The business model of incentivized app downloads was recently dealt a death sentence by Apple . Apple said incentivized app downloads were driving inaccurate rankings in the App Store, almost certainly because essentially paying consumers to download apps was a way of gaming a ranking system that used downloads as a key metric. To be fair, there were many quality apps taking advantage of the loophole in the ranking system, but that era has ended. And so have the days of companies making money hand over fist in the incentivized downloads business, better known in the industry as Cost Per Install or CPI.
So how exactly did it work? Say you’re playing a game that offers you virtual currency; the game might ask you to download an advertised application in exchange for virtual credits within that game. You install the app and get your in-game currency. The app gets a new install and pays for that. This quickly generates bursts of installs, immediately boosting an app’s ranking in the app store.
My feeling about this change in the App Store ranking—“Hooray!” I’m glad that Apple put a stake in the heart of this “quick buck” scheme. It’s going to force everyone in the mobile space to get back to making money the old school way—with real and targeted advertising.
The companies in the CPI business (TapJoy, Flurry, mdotm, w3i) were slowing this transition and this focus.
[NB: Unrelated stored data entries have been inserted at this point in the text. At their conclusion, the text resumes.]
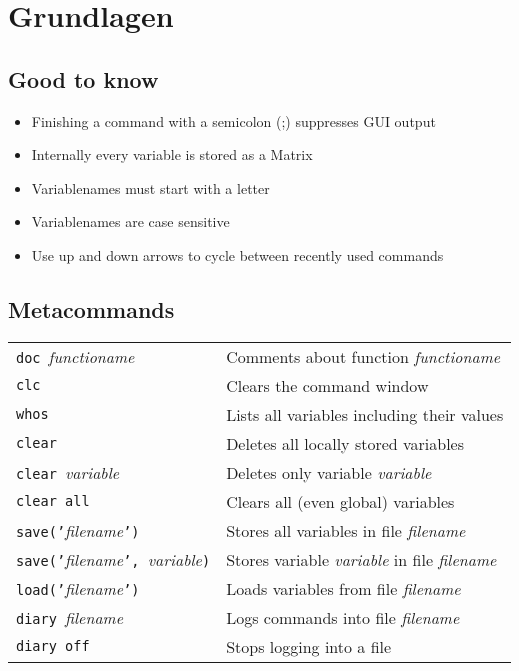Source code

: \section{Grundlagen}
\subsection{Good to know}
\begin{itemize}
 \item Finishing a command with a semicolon (;) suppresses GUI output
 \item Internally every variable is stored as a Matrix
 \item Variablenames must start with a letter
 \item Variablenames are case sensitive
 \item Use up and down arrows to cycle between recently used commands
\end{itemize}

\subsection{Metacommands}
\begin{tabular}{@{}p{\the\MyLenA}%
		@{}p{\linewidth-\the\MyLenA}}
  \texttt{doc}~\textit{functioname} & Comments about function \textit{functioname}\\
  \texttt{clc}& Clears the command window\\
  \texttt{whos}& Lists all variables including their values\\
  \texttt{clear} & Deletes all locally stored variables\\
  \texttt{clear}~\textit{variable} & Deletes only variable \textit{variable}\\
  \texttt{clear all}& Clears all (even global) variables\\
  \texttt{save('}\textit{filename}\texttt{')} & Stores all variables in file \textit{filename}\\
  \texttt{save('}\textit{filename}\texttt{', }\textit{variable}\texttt{)} & Stores variable \textit{variable} in file \textit{filename}\\ 
  \texttt{load('}\textit{filename}\texttt{')} & Loads variables from file \textit{filename}\\
  \texttt{diary}~\textit{filename}& Logs commands into file \textit{filename}\\
  \texttt{diary off} & Stops logging into a file\\
\end{tabular}

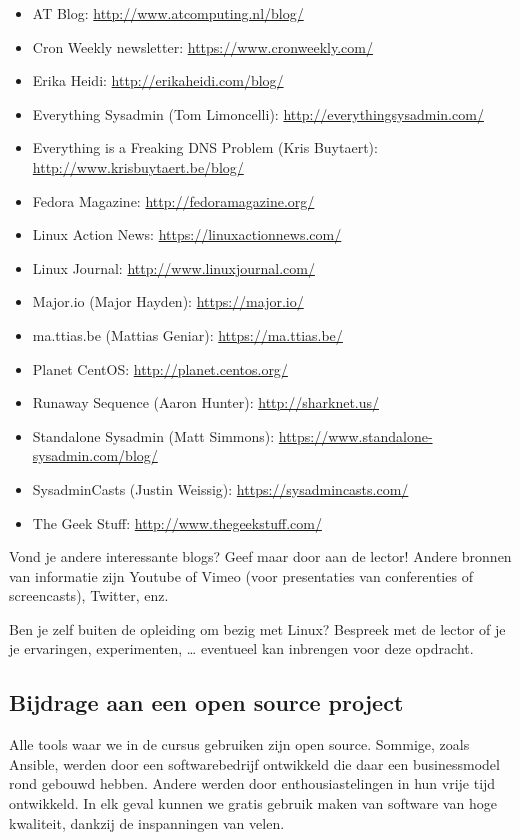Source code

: \begin{itemize}
\item AT Blog: \url{http://www.atcomputing.nl/blog/}
\item Cron Weekly newsletter: \url{https://www.cronweekly.com/}
\item Erika Heidi: \url{http://erikaheidi.com/blog/}
\item Everything Sysadmin (Tom Limoncelli): \url{http://everythingsysadmin.com/}
\item Everything is a Freaking DNS Problem (Kris Buytaert): \url{http://www.krisbuytaert.be/blog/}
\item Fedora Magazine: \url{http://fedoramagazine.org/}
\item Linux Action News: \url{https://linuxactionnews.com/}
\item Linux Journal: \url{http://www.linuxjournal.com/}
\item Major.io (Major Hayden): \url{https://major.io/}
\item ma.ttias.be (Mattias Geniar): \url{https://ma.ttias.be/}
\item Planet CentOS: \url{http://planet.centos.org/}
\item Runaway Sequence (Aaron Hunter): \url{http://sharknet.us/}
\item Standalone Sysadmin (Matt Simmons): \url{https://www.standalone-sysadmin.com/blog/}
\item SysadminCasts (Justin Weissig): \url{https://sysadmincasts.com/}
\item The Geek Stuff: \url{http://www.thegeekstuff.com/}
\end{itemize}

Vond je andere interessante blogs? Geef maar door aan de lector! Andere bronnen van informatie zijn Youtube of Vimeo (voor presentaties van conferenties of screencasts), Twitter, enz.

Ben je zelf buiten de opleiding om bezig met Linux? Bespreek met de lector of je je ervaringen, experimenten, \ldots{} eventueel kan inbrengen voor deze opdracht.

\subsection{Bijdrage aan een open source project}
\label{subs:bijdrage-aan-een-open-source-project}

Alle tools waar we in de cursus gebruiken zijn open source. Sommige, zoals Ansible, werden door een softwarebedrijf ontwikkeld die daar een businessmodel rond gebouwd hebben. Andere werden door enthousiastelingen in hun vrije tijd ontwikkeld. In elk geval kunnen we gratis gebruik maken van software van hoge kwaliteit, dankzij de inspanningen van velen.

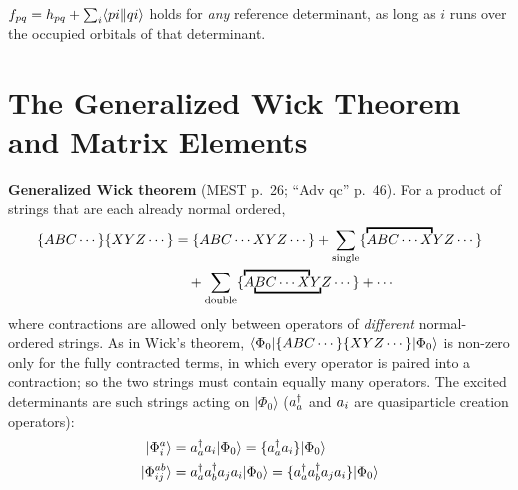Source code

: \begin{remark}
$f_{pq} = h_{pq} + \sum_i \langle pi\Vert qi\rangle$ holds for \emph{any} reference determinant, as long as $i$ runs over the occupied orbitals of that determinant.
\end{remark}

\section{The Generalized Wick Theorem and Matrix Elements}

\textbf{Generalized Wick theorem} (MEST p.~26; “Adv qc” p.~46). For a product of strings that are each already normal ordered,
\begin{align*}
\no{A B C \cdots} \no{X Y Z \cdots} &= \no{A B C \cdots X Y Z \cdots} + \sum_{\text{single}} \no{{\contraction{A B C \cdots X}} Y Z \cdots} \\
&\quad + \sum_{\text{double}} \no{\mathrlap{\contraction{\phantom{A B C \cdots X}}} A {\underbracket{B C \cdots X Y}} Z \cdots} + \cdots
\end{align*}
where contractions are allowed only between operators of \emph{different} normal-ordered strings. As in Wick's theorem, $\langle \Phi_0|\{A B C \cdots\} \{X Y Z \cdots\}|\Phi_0\rangle$ is non-zero only for the fully contracted terms, in which every operator is paired into a contraction; so the two strings must contain equally many operators. The excited determinants are such strings acting on $|\Phi_0\rangle$ ($a^{\dagger}_{a}$ and $a_{i}$ are quasiparticle creation operators):
\begin{align*}
|\Phi_i^a\rangle &= a^{\dagger}_{a} a_{i} |\Phi_0\rangle = \{a^{\dagger}_{a} a_{i}\} |\Phi_0\rangle \\
|\Phi_{ij}^{ab}\rangle &= a^{\dagger}_{a} a^{\dagger}_{b} a_{j} a_{i} |\Phi_0\rangle = \{a^{\dagger}_{a} a^{\dagger}_{b} a_{j} a_{i}\} |\Phi_0\rangle
\end{align*}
And they all knew that CPI was a house of cards revenue stream that was not sustainable and wouldn’t be ignored by Apple indefinitely. Furthermore, CPI is a business model with constrained inventory. You can only monetize to the number of apps in the network. That’s always going to be a finite number and a small number when most app developers aren’t big enough to even afford CPI.
So what replaces CPI? In my opinion—and granted I’m biased because I’ve founded three companies that serve online display advertising—mobile display ad solutions are the way of the future. Display offers a much greater growth potential than CPI because of near limitless inventory. The IAB recently estimated that last year alone, advertisers spent more than $550 million on mobile advertising. That pace is outstripping the growth of online display and CPI is no match.
Mobile advertising is a rapidly iterating field. In many ways this CPI ruckus is reminiscent of the early days of online display. Remember the days before IAB standards, when click fraud was rampant and there was a virtual cornucopia of monetization schemes offered by now defunct companies that were “gaming” the system?
The next chapter in mobile advertising, for the companies able to keep up with the pace of change, will be better ad solutions for app developers, advertisers and consumers. Just consider this: Over 25% of current mobile landing pages go to the App Store. Display can drive App Store rankings. Think about what the seer of Internet advertising, Kleiner Perkins’ Mary Meeker noted in her Top Mobile Internet Trends report:
- Mobile display is hitting a critical mass faster than the desktop Internet did
- Powerful shift to ad and virtual good monetization from initial pay per download models
- About 60% of time spent on smartphones is new activity for mobile users – activities such as games, social networking, maps, utilities.
So let’s say farewell and good riddance to mobile CPI and find better advertising models that actually give consumers something they want.